Captrust
- Type: Private
- Industry: Financial services
- Founded: 1997
- Headquarters: Raleigh, North Carolina
- Area served: United States
- AUM: USD$220 billion (2025);
- Number of employees: 1,960 (2025);
- Website: https://www.captrust.com/

= Captrust =

American investment advisory company

CAPTRUST Financial Advisors (commonly referred to as CAPTRUST) is a U.S.-based independent investment advisory and fiduciary services firm based in Raleigh, North Carolina. CAPTRUST provides investment advisory, fiduciary support, risk-management and wealth-planning services.

== Background and history ==
CAPTRUST serves about five million plan participants through 3,000 retirement plans. CAPTRUST is one of the largest OCIO providers in the United States, with USD$209 billion in outsourced assets under management.

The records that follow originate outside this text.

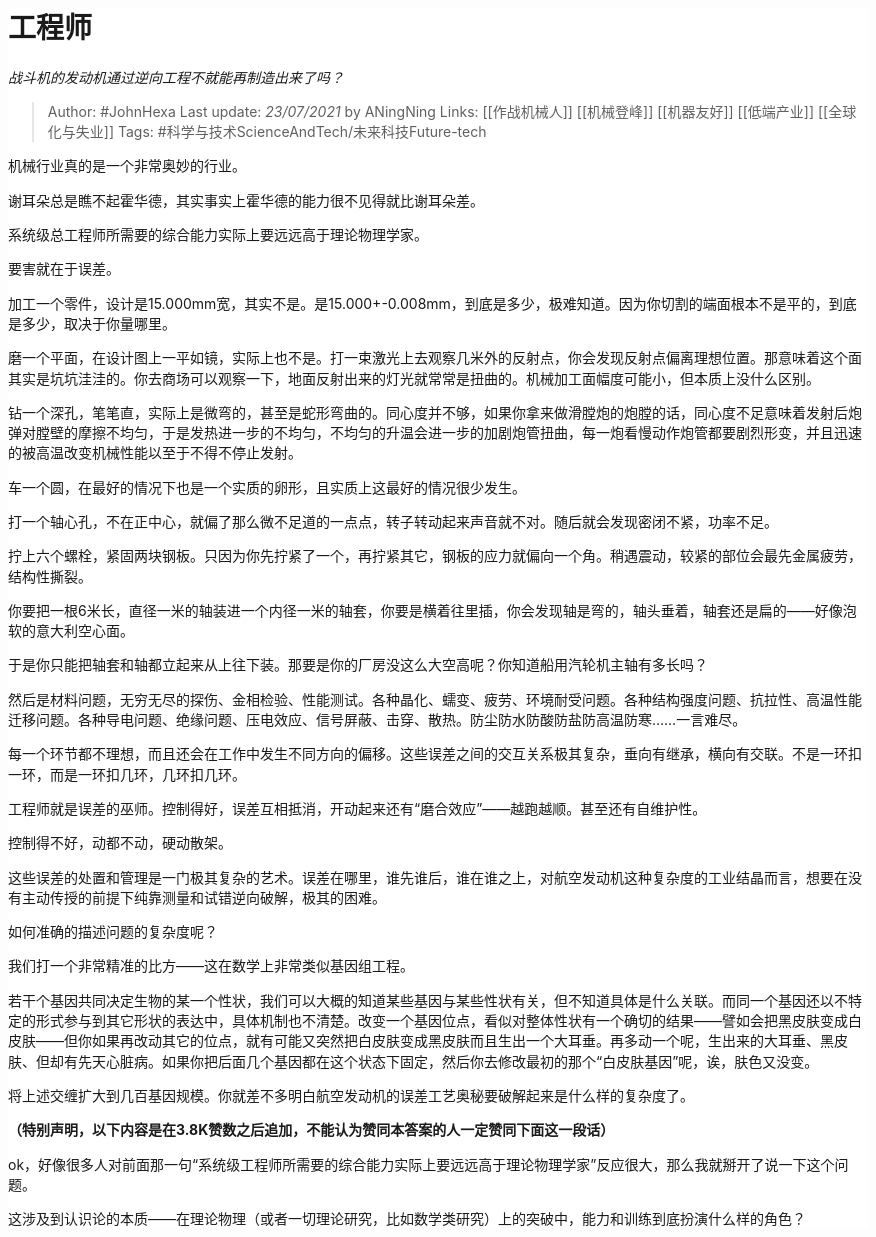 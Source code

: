 # 工程师
*战斗机的发动机通过逆向工程不就能再制造出来了吗？*

> Author: #JohnHexa
Last update: *23/07/2021* by ANingNing
Links: [[作战机械人]] [[机械登峰]] [[机器友好]] [[低端产业]] [[全球化与失业]]
Tags:  #科学与技术ScienceAndTech/未来科技Future-tech 


机械行业真的是一个非常奥妙的行业。

谢耳朵总是瞧不起霍华德，其实事实上霍华德的能力很不见得就比谢耳朵差。

系统级总工程师所需要的综合能力实际上要远远高于理论物理学家。

要害就在于误差。

加工一个零件，设计是15.000mm宽，其实不是。是15.000+-0.008mm，到底是多少，极难知道。因为你切割的端面根本不是平的，到底是多少，取决于你量哪里。

磨一个平面，在设计图上一平如镜，实际上也不是。打一束激光上去观察几米外的反射点，你会发现反射点偏离理想位置。那意味着这个面其实是坑坑洼洼的。你去商场可以观察一下，地面反射出来的灯光就常常是扭曲的。机械加工面幅度可能小，但本质上没什么区别。

钻一个深孔，笔笔直，实际上是微弯的，甚至是蛇形弯曲的。同心度并不够，如果你拿来做滑膛炮的炮膛的话，同心度不足意味着发射后炮弹对膛壁的摩擦不均匀，于是发热进一步的不均匀，不均匀的升温会进一步的加剧炮管扭曲，每一炮看慢动作炮管都要剧烈形变，并且迅速的被高温改变机械性能以至于不得不停止发射。

车一个圆，在最好的情况下也是一个实质的卵形，且实质上这最好的情况很少发生。

打一个轴心孔，不在正中心，就偏了那么微不足道的一点点，转子转动起来声音就不对。随后就会发现密闭不紧，功率不足。

拧上六个螺栓，紧固两块钢板。只因为你先拧紧了一个，再拧紧其它，钢板的应力就偏向一个角。稍遇震动，较紧的部位会最先金属疲劳，结构性撕裂。

你要把一根6米长，直径一米的轴装进一个内径一米的轴套，你要是横着往里插，你会发现轴是弯的，轴头垂着，轴套还是扁的——好像泡软的意大利空心面。

于是你只能把轴套和轴都立起来从上往下装。那要是你的厂房没这么大空高呢？你知道船用汽轮机主轴有多长吗？

然后是材料问题，无穷无尽的探伤、金相检验、性能测试。各种晶化、蠕变、疲劳、环境耐受问题。各种结构强度问题、抗拉性、高温性能迁移问题。各种导电问题、绝缘问题、压电效应、信号屏蔽、击穿、散热。防尘防水防酸防盐防高温防寒……一言难尽。

每一个环节都不理想，而且还会在工作中发生不同方向的偏移。这些误差之间的交互关系极其复杂，垂向有继承，横向有交联。不是一环扣一环，而是一环扣几环，几环扣几环。

工程师就是误差的巫师。控制得好，误差互相抵消，开动起来还有“磨合效应”——越跑越顺。甚至还有自维护性。

控制得不好，动都不动，硬动散架。

这些误差的处置和管理是一门极其复杂的艺术。误差在哪里，谁先谁后，谁在谁之上，对航空发动机这种复杂度的工业结晶而言，想要在没有主动传授的前提下纯靠测量和试错逆向破解，极其的困难。

如何准确的描述问题的复杂度呢？

我们打一个非常精准的比方——这在数学上非常类似基因组工程。

若干个基因共同决定生物的某一个性状，我们可以大概的知道某些基因与某些性状有关，但不知道具体是什么关联。而同一个基因还以不特定的形式参与到其它形状的表达中，具体机制也不清楚。改变一个基因位点，看似对整体性状有一个确切的结果——譬如会把黑皮肤变成白皮肤——但你如果再改动其它的位点，就有可能又突然把白皮肤变成黑皮肤而且生出一个大耳垂。再多动一个呢，生出来的大耳垂、黑皮肤、但却有先天心脏病。如果你把后面几个基因都在这个状态下固定，然后你去修改最初的那个“白皮肤基因”呢，诶，肤色又没变。

将上述交缠扩大到几百基因规模。你就差不多明白航空发动机的误差工艺奥秘要破解起来是什么样的复杂度了。

**（特别声明，以下内容是在3.8K赞数之后追加，不能认为赞同本答案的人一定赞同下面这一段话）**

ok，好像很多人对前面那一句“系统级工程师所需要的综合能力实际上要远远高于理论物理学家”反应很大，那么我就掰开了说一下这个问题。

这涉及到认识论的本质——在理论物理（或者一切理论研究，比如数学类研究）上的突破中，能力和训练到底扮演什么样的角色？
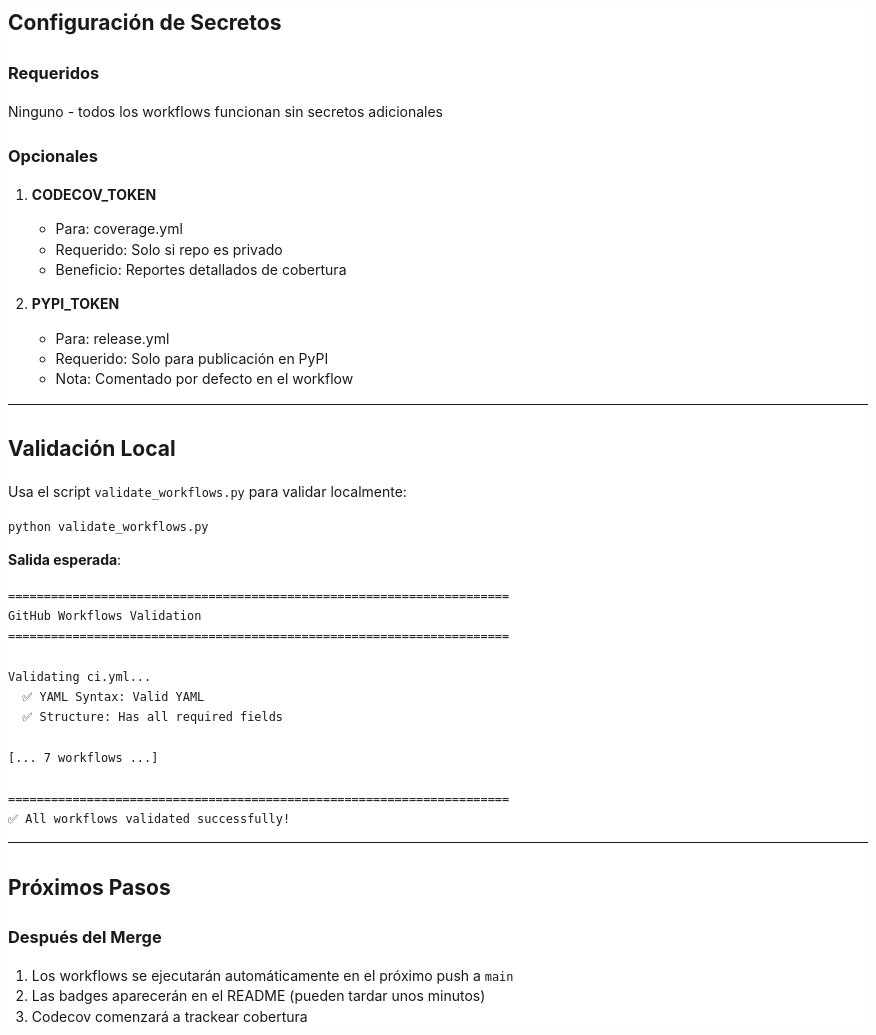
## Configuración de Secretos

### Requeridos
Ninguno - todos los workflows funcionan sin secretos adicionales

### Opcionales
1. **CODECOV_TOKEN**
   - Para: coverage.yml
   - Requerido: Solo si repo es privado
   - Beneficio: Reportes detallados de cobertura

2. **PYPI_TOKEN**
   - Para: release.yml
   - Requerido: Solo para publicación en PyPI
   - Nota: Comentado por defecto en el workflow

---

## Validación Local

Usa el script `validate_workflows.py` para validar localmente:

```bash
python validate_workflows.py
```

**Salida esperada**:
```
======================================================================
GitHub Workflows Validation
======================================================================

Validating ci.yml...
  ✅ YAML Syntax: Valid YAML
  ✅ Structure: Has all required fields

[... 7 workflows ...]

======================================================================
✅ All workflows validated successfully!
```

---

## Próximos Pasos

### Después del Merge
1. Los workflows se ejecutarán automáticamente en el próximo push a `main`
2. Las badges aparecerán en el README (pueden tardar unos minutos)
3. Codecov comenzará a trackear cobertura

CAPTRUST Financial Advisors was founded in 1997 with an initial asset base of approximately USD$400 million. As of June 2025, CAPTRUST reported USD$1trillion in total client assets and employed approximately 1,900 people.

== Business model and philosophy ==
At its inception in 1997, the firm introduced the “No-Golf-Ball Rule,” which prohibits advisors from accepting gifts of any kind, “not even a golf ball.” This policy aims to reinforce the firm’s commitment to act as a fiduciary for each client, ensuring no conflicts of interest arise during the advisement process.

CAPTRUST’s “One Brick at a Time” approach reflects the belief that growth is built one client, one colleague and one relationship at a time. “We’re all building something together,” says Michael E. Hudson, principal and head of retirement plan consulting, noting that the firm’s retention rate, which it has been tracking for 25 years, was 98.2% in November 2025.

CAPTRUST also introduced a broad-based equity model in 2002, which gives employees an ownership stake in the firm. “My philosophy has always been the more people we have walking the halls and thinking and acting like owners, the more successful we’re going to be,” says CEO and founding partner Fielding Miller.

== Awards and rankings ==
The firm was listed as one of Triangle Business Journal’s 2024 “Best Places to Work” in Raleigh and Durham. Financial Advisor magazine listed CAPTRUST at number one on its 2025 RIA Ranking of financial firms in the asset category of “1 billion and over.” CAPTRUST was also named to Crisil Coalition Greenwich’s list of Best Investment Consultants of 2025.